[SIST Seminar] Efficient and Robust Machine Learning

ON2023-04-12TAG: ShanghaiTech UniversityCATEGORY: Lecture

Topic: Efficient and Robust Machine Learning

Speaker: Dr. ZHOU Tianyi, Senior Scientist, Institute of High Performance Computing (IHPC) of A*STAR, Singapore

Date and time: 10:00–11:00, April 14

Venue: Room 1A-200, SIST

Host: GAO Shenghua


Abstract:

While machine learning is traditionally a resource intensive task, embedded systems, autonomous navigation and the vision of the Internet-of-Things fuel the interest in resource efficient approaches. These approaches require a carefully chosen trade-off between performance and resource consumption in terms of computation and energy. On top of this, it is crucial to treat uncertainty in a consistent manner in all but the simplest applications of machine learning systems.

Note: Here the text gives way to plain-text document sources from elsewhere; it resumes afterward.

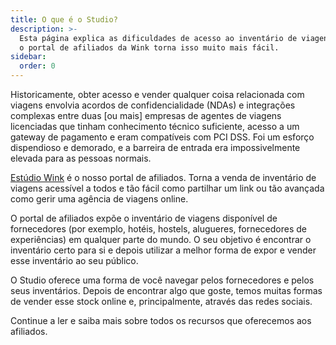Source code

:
 ```yaml
---
title: O que é o Studio?
description: >-
  Esta página explica as dificuldades de acesso ao inventário de viagens e como
  o portal de afiliados da Wink torna isso muito mais fácil.
sidebar:
  order: 0
---
```

Historicamente, obter acesso e vender qualquer coisa relacionada com viagens envolvia acordos de confidencialidade (NDAs) e integrações complexas entre duas \[ou mais] empresas de agentes de viagens licenciadas que tinham conhecimento técnico suficiente, acesso a um gateway de pagamento e eram compatíveis com PCI DSS. Foi um esforço dispendioso e demorado, e a barreira de entrada era impossivelmente elevada para as pessoas normais.

[Estúdio Wink](https://studio.wink.travel) é o nosso portal de afiliados. Torna a venda de inventário de viagens acessível a todos e tão fácil como partilhar um link ou tão avançada como gerir uma agência de viagens online.

O portal de afiliados expõe o inventário de viagens disponível de fornecedores (por exemplo, hotéis, hostels, alugueres, fornecedores de experiências) em qualquer parte do mundo. O seu objetivo é encontrar o inventário certo para si e depois utilizar a melhor forma de expor e vender esse inventário ao seu público.

O Studio oferece uma forma de você navegar pelos fornecedores e pelos seus inventários. Depois de encontrar algo que goste, temos muitas formas de vender esse stock online e, principalmente, através das redes sociais.

Continue a ler e saiba mais sobre todos os recursos que oferecemos aos afiliados.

In particular, a desideratum for any real-world system is to be robust in the presence of outliers and corrupted data, as well as being ‘aware’ of its limits, i.e. the system should maintain and provide an uncertainty estimate over its own predictions. These complex demands are among the major challenges in current machine learning research and key to ensure a smooth transition of machine learning technology into every day’s applications. In this talk, we will introduce some machine learning techniques from our group to  facilitate these real-world requirements.


Biography:

ZHOU Tianyi is currently a senior scientist, investigator and group manager with A*STAR’s Centre for Frontier AI Research (CFAR), Singapore. He also holds an adjunct faculty position at the National University of Singapore (NUS). Before he joined IHPC, he was a senior research engineer with SONY US Research Center in San Jose, USA. ZHOU received his PhD in computer science from Nanyang Technological University (NTU), Singapore. His current interests focus mainly on machine learning with limited resources and their applications to natural language processing and computer vision tasks.